Ce n’était pas une déclaration particulièrement rassurante mais il ne voyait pas ce qu’il pourrait trouver de mieux. Sans laisser à Willis le temps d’insister, il poursuivit précipitamment :

— Et permettez-moi de vous rappeler que nous prenons ce euh… ce petit risque supplémentaire pour la meilleure des causes. Une petite heure peut sauver des vies humaines.

— Oui, bien sûr, nous le comprenons tous…

Willis s’interrompit ; il avait été sur le point d’ajouter : « Je suis dans le même bateau » mais il se ravisa. Cela paraîtrait manquer de modestie, encore que la modestie n’eût jamais été son fort. Et puis il ne pouvait guère faire une vertu d’une nécessité ; il n’avait pas d’alternative, à présent, à moins de rentrer chez lui à pied.

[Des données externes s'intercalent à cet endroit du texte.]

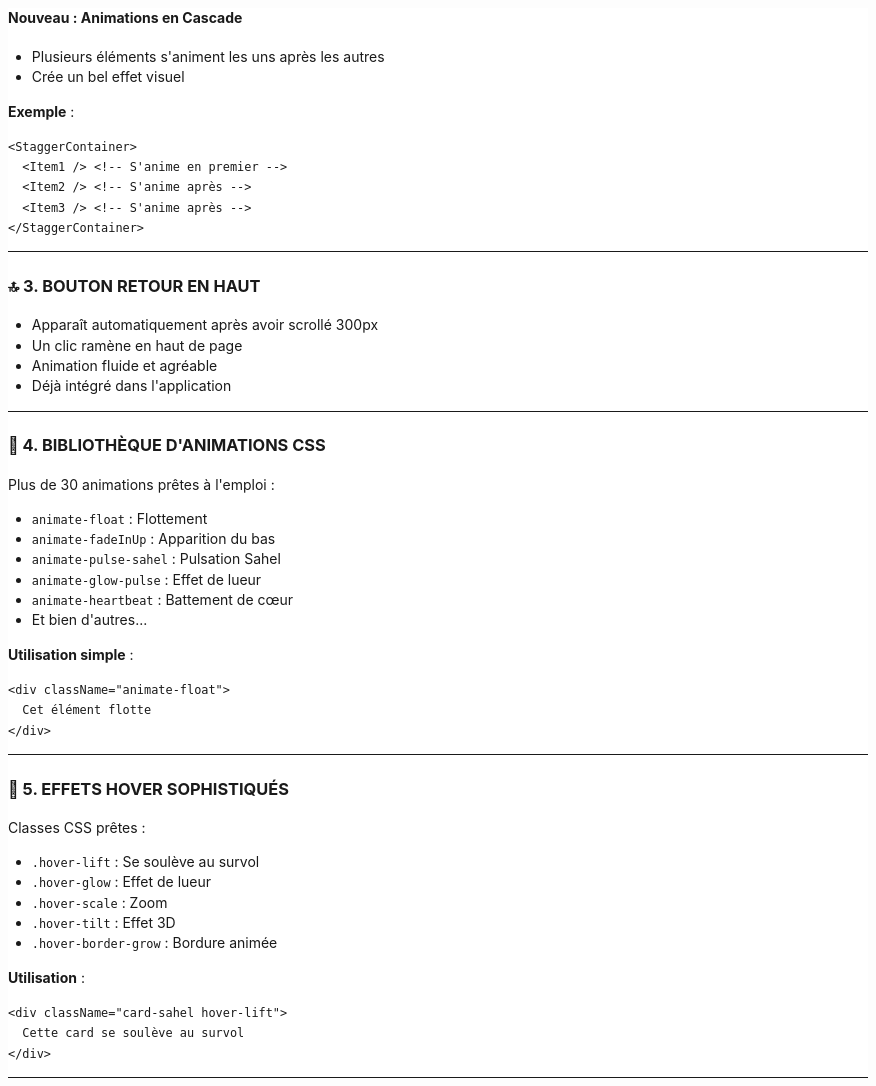 #### Nouveau : Animations en Cascade
- Plusieurs éléments s'animent les uns après les autres
- Crée un bel effet visuel

**Exemple** :
```tsx
<StaggerContainer>
  <Item1 /> <!-- S'anime en premier -->
  <Item2 /> <!-- S'anime après -->
  <Item3 /> <!-- S'anime après -->
</StaggerContainer>
```

---

### 🔝 3. BOUTON RETOUR EN HAUT

- Apparaît automatiquement après avoir scrollé 300px
- Un clic ramène en haut de page
- Animation fluide et agréable
- Déjà intégré dans l'application

---

### 🎨 4. BIBLIOTHÈQUE D'ANIMATIONS CSS

Plus de 30 animations prêtes à l'emploi :
- `animate-float` : Flottement
- `animate-fadeInUp` : Apparition du bas
- `animate-pulse-sahel` : Pulsation Sahel
- `animate-glow-pulse` : Effet de lueur
- `animate-heartbeat` : Battement de cœur
- Et bien d'autres...

**Utilisation simple** :
```tsx
<div className="animate-float">
  Cet élément flotte
</div>
```

---

### 💅 5. EFFETS HOVER SOPHISTIQUÉS

Classes CSS prêtes :
- `.hover-lift` : Se soulève au survol
- `.hover-glow` : Effet de lueur
- `.hover-scale` : Zoom
- `.hover-tilt` : Effet 3D
- `.hover-border-grow` : Bordure animée

**Utilisation** :
```tsx
<div className="card-sahel hover-lift">
  Cette card se soulève au survol
</div>
```

---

— Tout cela, dit-il, m’amène à une autre question. Savez-vous ce qui s’est passé, il y a exactement un siècle et demi, dans l’Atlantique Nord ?

— En 1911 ?

— Eh bien, plus précisément en 1912…

Le capitaine Smith devina ce qui allait venir et refusa de tendre la perche à son interviewer en feignent l’ignorance.

— Vous faites allusion au Titanic.

— Précisément, dit Willis en masquant habilement sa déception. Vingt personnes au moins, qui pensent toutes être seules à l’avoir fait, ont établi le rapprochement.

— Quel rapprochement ? Le Titanic prenait des risques inacceptables, uniquement pour tenter de battre un record.

Il faillit ajouter « et il n’avait pas assez de canots de sauvetage » mais se retint à temps, heureusement, en se souvenant que l’unique navette du vaisseau ne pouvait pas transporter plus de cinq personnes. Si Willis l’entraînait sur ce terrain-là, les explications n’en finiraient pas.

— D’accord, je reconnais que l’analogie est tirée par les cheveux. Mais il y a tout de même un autre parallèle saisissant que tout le monde a relevé. Est-ce que par hasard vous vous rappelez le nom du premier et dernier capitaine du Titanic ?

— Je n’en ai pas la moindre…

Et le capitaine Smith se tut, bouche bée.

— Précisément, dit encore une fois Victor Willis avec un sourire satisfait.

Le capitaine Smith aurait volontiers étranglé tous ces chercheurs amateurs. Mais il ne pouvait guère reprocher à ses parents de lui avoir transmis le plus courant des patronymes anglais.

 

39. La Table du Capitaine

 

Il était dommage que les observateurs, sur Terre et outre-Terre, ne puissent participer aux conversations moins officielles à bord d’Univers. Une routine régulière s’était établie dans la vie du bord, ponctuée par quelques habitudes dont la plus importante, et la plus ancienne, était la Table du Capitaine.

À 18 heures précises, les six passagers et les cinq officiers qui n’étaient pas de quart se retrouvaient pour dîner avec le capitaine Smith. Il n’était évidemment pas question de la tenue de soirée autrefois de rigueur à bord des palaces flottants de l’Atlantique Nord, mais on pouvait tout de même relever quelques efforts d’élégance. On pouvait toujours compter sur Yva pour arborer un nouveau bijou, broche, bague, collier ou ruban, un parfum inédit provenant d’une réserve apparemment inépuisable.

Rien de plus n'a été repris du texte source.